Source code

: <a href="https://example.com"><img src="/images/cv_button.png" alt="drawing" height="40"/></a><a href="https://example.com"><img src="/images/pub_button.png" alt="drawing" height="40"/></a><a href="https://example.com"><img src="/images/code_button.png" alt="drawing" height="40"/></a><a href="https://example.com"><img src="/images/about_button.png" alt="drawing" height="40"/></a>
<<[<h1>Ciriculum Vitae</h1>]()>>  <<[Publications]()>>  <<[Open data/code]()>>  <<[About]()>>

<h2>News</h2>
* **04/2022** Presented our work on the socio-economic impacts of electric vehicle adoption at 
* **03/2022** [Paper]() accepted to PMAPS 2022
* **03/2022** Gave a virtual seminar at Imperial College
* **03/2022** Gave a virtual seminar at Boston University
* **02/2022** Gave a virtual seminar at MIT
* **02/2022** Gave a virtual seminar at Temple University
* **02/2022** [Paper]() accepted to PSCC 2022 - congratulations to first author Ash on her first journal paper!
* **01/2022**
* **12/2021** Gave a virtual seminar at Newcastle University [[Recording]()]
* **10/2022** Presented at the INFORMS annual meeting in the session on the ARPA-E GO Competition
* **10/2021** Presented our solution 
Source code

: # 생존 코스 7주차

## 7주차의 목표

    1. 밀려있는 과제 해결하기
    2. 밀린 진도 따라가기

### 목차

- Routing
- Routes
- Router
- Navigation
--------------------
YOUR TASK: Print, exactly as they appear above, the lines running from the one with "Newcastle University [[Recording]()]" through the final line.

ANSWER:
* **12/2021** Gave a virtual seminar at Newcastle University [[Recording]()]
* **10/2022** Presented at the INFORMS annual meeting in the session on the ARPA-E GO Competition
* **10/2021** Presented our solution 
Source code

: # 생존 코스 7주차

## 7주차의 목표

    1. 밀려있는 과제 해결하기
    2. 밀린 진도 따라가기

### 목차

- Routing
- Routes
- Router
- Navigation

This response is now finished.